Jean-Baptiste-Camille Corot (French, 1796-1875)
Jean-Baptiste-Camille Corot (French, 1796-1875)

Le Vallon

Details
Jean-Baptiste-Camille Corot (French, 1796-1875)
Le Vallon
signed 'COROT' (lower right)
oil on canvas
22 x 18½ in. (55.9 x 47 cm.)
Painted in December 1871
Provenance
Alexis Ottoz.
M. Edwards (1873).
Galerie Durand-Ruel, Paris (2640).
Dr. Francis P. Sprague, Boston; his Estate sale, American Art Association, New York, 16 February 1922, lot 41 (illustrated).
Emil Winter, Pittsburgh.
Mrs David Armstrong-Taylor, San Francisco.
Newhouse Galleries Inc., New York (15530).
Literature
A. Robaut, L'Oeuvre de Corot, Catalogue raisonné et illustré, Vol. III, Paris, 1965, no. 2222 (illustrated p. 339).
Exhibited
San Francisco, M. H. de Young Memorial Museum (on loan).

Lot Essay

Painted in December 1871, Le Vallon is a pure landscape, witnessing Corot's almost obstinate faith in nature's harmony in a time of intense political turmoil for France. According to Gary Tinterow, after the bloody conclusion of the Franco-Prussian War and Paris's surrender to the Prussians, Corot is depicting the ancestral soil of French countryside 'as if he meant to reassure the world of art in the face of national calamity... that all was well at Ville-d'Avray, all was well in his studio' (Corot, exh. cat., New York, 1996, p. 346).

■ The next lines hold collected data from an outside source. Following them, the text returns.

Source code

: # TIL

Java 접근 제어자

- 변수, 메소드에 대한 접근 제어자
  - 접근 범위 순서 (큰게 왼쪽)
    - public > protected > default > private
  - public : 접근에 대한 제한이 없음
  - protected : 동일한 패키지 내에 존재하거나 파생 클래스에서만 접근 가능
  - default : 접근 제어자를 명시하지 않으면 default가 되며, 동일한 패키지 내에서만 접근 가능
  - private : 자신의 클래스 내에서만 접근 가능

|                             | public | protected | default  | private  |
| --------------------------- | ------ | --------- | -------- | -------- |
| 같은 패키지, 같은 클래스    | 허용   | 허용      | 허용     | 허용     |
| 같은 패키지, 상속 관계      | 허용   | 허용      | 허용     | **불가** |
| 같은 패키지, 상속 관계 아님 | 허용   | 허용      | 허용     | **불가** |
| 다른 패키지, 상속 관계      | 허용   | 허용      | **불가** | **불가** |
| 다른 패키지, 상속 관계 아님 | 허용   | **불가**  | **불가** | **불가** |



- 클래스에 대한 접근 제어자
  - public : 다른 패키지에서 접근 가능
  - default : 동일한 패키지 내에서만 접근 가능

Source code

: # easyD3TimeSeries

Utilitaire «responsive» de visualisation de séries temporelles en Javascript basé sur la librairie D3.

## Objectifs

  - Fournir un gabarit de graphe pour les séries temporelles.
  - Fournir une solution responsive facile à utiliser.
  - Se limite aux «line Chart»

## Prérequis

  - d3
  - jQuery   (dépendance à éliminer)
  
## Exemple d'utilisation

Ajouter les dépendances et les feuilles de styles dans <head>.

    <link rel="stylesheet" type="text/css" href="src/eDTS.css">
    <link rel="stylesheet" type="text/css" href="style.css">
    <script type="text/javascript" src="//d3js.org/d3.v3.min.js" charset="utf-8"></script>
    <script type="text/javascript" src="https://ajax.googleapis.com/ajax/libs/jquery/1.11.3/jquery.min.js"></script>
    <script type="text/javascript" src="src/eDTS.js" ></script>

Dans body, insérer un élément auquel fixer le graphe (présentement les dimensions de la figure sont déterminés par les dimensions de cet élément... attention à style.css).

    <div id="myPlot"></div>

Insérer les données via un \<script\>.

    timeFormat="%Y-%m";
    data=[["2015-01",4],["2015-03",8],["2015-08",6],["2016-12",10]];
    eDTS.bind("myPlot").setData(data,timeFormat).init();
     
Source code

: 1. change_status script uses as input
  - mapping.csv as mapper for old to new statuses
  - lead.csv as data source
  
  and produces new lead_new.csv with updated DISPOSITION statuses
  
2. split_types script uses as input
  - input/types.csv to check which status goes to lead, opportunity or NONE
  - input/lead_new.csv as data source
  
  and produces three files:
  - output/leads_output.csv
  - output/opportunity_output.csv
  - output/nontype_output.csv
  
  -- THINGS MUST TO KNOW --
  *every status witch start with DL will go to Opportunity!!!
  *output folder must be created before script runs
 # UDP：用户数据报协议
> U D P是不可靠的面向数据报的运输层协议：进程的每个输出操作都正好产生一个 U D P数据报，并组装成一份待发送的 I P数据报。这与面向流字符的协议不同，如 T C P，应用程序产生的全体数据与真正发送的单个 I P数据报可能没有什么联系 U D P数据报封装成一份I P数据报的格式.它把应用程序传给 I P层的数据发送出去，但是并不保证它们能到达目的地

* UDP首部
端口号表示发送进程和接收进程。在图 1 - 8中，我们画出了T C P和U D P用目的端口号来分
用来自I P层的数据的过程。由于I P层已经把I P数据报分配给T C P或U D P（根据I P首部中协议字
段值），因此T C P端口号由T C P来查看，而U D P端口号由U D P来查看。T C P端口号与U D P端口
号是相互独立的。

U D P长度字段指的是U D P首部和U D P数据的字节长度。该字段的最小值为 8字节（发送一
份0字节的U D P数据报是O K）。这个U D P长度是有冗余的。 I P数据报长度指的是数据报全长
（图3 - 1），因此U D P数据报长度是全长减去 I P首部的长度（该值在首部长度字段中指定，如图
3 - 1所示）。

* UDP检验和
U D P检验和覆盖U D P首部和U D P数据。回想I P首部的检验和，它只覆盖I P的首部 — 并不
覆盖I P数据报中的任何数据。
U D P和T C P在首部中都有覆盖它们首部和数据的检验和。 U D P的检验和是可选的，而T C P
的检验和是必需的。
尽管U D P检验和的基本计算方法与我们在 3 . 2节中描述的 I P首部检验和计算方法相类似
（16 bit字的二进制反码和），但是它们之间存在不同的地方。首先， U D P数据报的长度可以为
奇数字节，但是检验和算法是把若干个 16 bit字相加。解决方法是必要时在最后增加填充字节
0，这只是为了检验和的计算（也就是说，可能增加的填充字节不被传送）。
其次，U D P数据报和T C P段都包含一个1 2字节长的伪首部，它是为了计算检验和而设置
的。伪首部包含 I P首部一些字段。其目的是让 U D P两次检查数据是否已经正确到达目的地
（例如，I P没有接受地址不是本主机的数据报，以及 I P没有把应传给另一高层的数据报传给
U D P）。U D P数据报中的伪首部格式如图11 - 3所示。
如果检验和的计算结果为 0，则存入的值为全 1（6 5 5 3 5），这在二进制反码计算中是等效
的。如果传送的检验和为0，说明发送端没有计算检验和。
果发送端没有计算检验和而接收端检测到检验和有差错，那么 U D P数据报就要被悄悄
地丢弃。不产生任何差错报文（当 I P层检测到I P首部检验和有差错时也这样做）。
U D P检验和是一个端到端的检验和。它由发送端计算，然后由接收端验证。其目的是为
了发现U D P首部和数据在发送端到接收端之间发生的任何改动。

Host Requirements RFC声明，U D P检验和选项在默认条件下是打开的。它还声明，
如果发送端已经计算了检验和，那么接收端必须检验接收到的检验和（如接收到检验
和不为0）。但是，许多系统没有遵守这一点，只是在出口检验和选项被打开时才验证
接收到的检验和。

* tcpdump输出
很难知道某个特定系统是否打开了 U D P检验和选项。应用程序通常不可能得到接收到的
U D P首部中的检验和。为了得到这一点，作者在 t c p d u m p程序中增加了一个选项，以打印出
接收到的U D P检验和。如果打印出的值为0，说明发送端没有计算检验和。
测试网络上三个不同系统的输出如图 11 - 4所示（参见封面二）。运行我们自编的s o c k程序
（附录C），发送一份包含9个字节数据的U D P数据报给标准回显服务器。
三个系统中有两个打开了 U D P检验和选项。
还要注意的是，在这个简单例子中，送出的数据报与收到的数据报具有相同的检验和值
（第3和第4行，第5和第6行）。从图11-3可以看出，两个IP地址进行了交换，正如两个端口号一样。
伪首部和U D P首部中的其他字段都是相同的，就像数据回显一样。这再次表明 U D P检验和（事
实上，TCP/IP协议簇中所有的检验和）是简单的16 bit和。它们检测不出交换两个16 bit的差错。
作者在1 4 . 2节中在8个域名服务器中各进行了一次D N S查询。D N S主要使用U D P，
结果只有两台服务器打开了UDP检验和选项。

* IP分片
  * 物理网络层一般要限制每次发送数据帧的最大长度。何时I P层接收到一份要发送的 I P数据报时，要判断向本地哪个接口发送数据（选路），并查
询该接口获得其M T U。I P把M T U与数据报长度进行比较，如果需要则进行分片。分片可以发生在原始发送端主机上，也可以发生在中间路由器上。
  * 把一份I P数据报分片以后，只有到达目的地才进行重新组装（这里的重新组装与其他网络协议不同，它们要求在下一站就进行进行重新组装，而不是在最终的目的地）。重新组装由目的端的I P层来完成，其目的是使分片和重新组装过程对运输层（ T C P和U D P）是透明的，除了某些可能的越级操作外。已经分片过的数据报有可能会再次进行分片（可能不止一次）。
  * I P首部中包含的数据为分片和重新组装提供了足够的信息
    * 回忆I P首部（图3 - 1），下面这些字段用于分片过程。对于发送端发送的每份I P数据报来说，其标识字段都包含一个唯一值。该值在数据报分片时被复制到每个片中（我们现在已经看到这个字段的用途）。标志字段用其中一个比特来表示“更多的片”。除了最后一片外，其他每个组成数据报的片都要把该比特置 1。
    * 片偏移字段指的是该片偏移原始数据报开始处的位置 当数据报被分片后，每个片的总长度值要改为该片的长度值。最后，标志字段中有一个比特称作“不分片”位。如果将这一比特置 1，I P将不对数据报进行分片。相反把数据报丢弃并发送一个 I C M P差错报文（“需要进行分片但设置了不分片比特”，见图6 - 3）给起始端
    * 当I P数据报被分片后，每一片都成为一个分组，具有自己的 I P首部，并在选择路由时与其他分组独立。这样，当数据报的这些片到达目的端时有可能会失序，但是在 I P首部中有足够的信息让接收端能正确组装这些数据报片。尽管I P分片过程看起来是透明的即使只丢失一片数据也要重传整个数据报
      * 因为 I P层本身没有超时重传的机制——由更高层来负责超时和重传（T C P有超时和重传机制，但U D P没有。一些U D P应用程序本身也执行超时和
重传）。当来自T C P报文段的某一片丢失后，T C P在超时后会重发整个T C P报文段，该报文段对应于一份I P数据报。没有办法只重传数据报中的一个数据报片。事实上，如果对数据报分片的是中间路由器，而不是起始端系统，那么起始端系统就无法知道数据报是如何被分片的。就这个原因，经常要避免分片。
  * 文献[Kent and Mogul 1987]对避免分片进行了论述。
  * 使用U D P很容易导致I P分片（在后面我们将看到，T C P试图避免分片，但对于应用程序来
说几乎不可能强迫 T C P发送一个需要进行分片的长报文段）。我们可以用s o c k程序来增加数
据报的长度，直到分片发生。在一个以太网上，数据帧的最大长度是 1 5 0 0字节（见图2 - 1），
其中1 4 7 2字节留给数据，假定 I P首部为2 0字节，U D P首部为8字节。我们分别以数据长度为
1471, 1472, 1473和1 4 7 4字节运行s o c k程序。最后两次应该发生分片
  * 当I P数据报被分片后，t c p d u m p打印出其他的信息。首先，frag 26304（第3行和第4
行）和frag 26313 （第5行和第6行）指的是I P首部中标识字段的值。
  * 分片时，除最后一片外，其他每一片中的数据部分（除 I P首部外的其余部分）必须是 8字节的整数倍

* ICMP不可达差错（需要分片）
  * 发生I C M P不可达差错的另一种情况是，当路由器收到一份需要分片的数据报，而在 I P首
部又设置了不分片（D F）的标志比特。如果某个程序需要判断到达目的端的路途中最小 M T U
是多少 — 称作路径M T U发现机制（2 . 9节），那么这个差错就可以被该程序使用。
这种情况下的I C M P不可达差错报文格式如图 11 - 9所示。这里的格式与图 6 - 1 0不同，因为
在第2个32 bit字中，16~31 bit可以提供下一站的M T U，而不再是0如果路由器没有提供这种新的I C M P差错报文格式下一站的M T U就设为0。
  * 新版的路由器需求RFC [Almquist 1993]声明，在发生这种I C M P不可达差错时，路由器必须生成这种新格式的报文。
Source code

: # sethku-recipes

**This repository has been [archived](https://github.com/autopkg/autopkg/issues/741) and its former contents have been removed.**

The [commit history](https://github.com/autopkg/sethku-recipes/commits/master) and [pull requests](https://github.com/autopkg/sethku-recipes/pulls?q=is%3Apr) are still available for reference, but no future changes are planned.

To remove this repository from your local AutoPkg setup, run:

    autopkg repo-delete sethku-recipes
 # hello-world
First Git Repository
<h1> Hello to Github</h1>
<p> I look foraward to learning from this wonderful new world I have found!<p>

During the last fifteen years of his life, from 1860 to 1875, Corot established himself as the 'very poet of landscape' (G. Tinterow, ibid, p. 259). These were the years of official recognition and public acclaim: the Emperor himself bought paintings by Corot on two occasions, giving one, La Solitude, to the Empress. None of the disappointments that had marked Corot's experiences at the Salons in the 1840s and 1850s were to sadden his later days: throughout most of the 1860s and 1870s he was either on the Jury of the Salon himself, or hors concours, automatically accepted. 'Salonistes' (reviewers of the Salons) wrote long eulogies about Corot 'the poet of landscape'. Young painters, among them Berthe Morisot, elicited his instruction and approval; Pissarro described himself as a pupil of Corot in the Salon brochures as a measure of respect... And, just as Blanc wrote, Corot was unexpectedly adopted by the proponents of the New Painting; Émile Zola, Théodore Duret, and Edmond Duranty, the key writers of the new school, considered Corot a progenitor of Impressionism. At one point or another in the course of the 1860s, Monet, Renoir, and Sisley each experimented with some of Corot's methods and techniques. Unexpectedly too, Corot, at the very end of his life, dabbled with the blond palette and motifs of modern life that had come to characterize the New Painting' (ibid, p. 260).